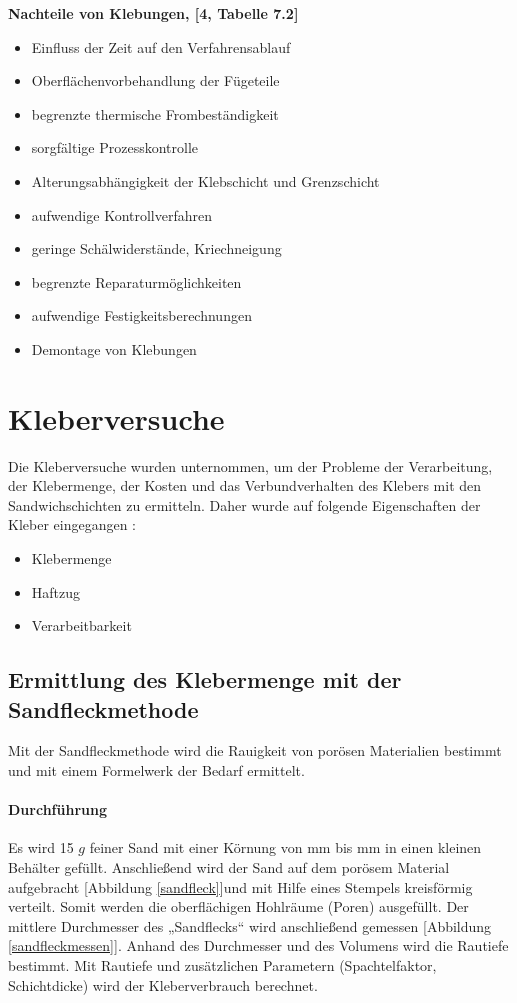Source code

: \textbf{Nachteile von Klebungen, [4, Tabelle 7.2]}

\begin{itemize}
	\item Einfluss der Zeit auf den Verfahrensablauf
	\item Oberflächenvorbehandlung der Fügeteile
	\item begrenzte thermische Frombeständigkeit
	\item sorgfältige Prozesskontrolle
	\item Alterungsabhängigkeit der Klebschicht und Grenzschicht
	\item aufwendige Kontrollverfahren
	\item geringe Schälwiderstände, Kriechneigung
	\item begrenzte Reparaturmöglichkeiten
	\item aufwendige Festigkeitsberechnungen
	\item Demontage von Klebungen
	\end{itemize}


\section{Kleberversuche}

Die Kleberversuche wurden unternommen, um der Probleme der Verarbeitung, der Klebermenge, der Kosten und das Verbundverhalten des Klebers mit den Sandwichschichten zu ermitteln.\newline
Daher wurde auf folgende Eigenschaften der Kleber eingegangen :	

\begin{itemize}
	\item Klebermenge
	\item Haftzug
	\item Verarbeitbarkeit
	\end{itemize}




\subsection{Ermittlung des Klebermenge mit der Sandfleckmethode}

Mit der Sandfleckmethode wird die Rauigkeit von porösen Materialien bestimmt  
und mit einem Formelwerk der Bedarf ermittelt.

\paragraph{Durchführung}
Es wird 15 $g$ feiner Sand mit einer Körnung von \unit[0,1]{mm} bis \unit[0,2]{mm}  in einen kleinen Behälter gefüllt. Anschließend wird der Sand auf dem porösem Material aufgebracht [Abbildung \ref{sandfleck}]und mit Hilfe eines Stempels kreisförmig verteilt. Somit werden die oberflächigen Hohlräume (Poren) ausgefüllt. Der mittlere Durchmesser des „Sandflecks“ wird anschließend gemessen [Abbildung \ref{sandfleckmessen}]. Anhand des Durchmesser und des Volumens wird die Rautiefe bestimmt. Mit Rautiefe und zusätzlichen Parametern (Spachtelfaktor, Schichtdicke) wird der Kleberverbrauch berechnet.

┄┄┄┄┄┄┄┄┄┄

> EXERCISE OBJECTIVE
Match on "begrenzte" and copy out every line of the entries that contains it.

> EXERCISE ANSWER
	\item begrenzte thermische Frombeständigkeit
	\item begrenzte Reparaturmöglichkeiten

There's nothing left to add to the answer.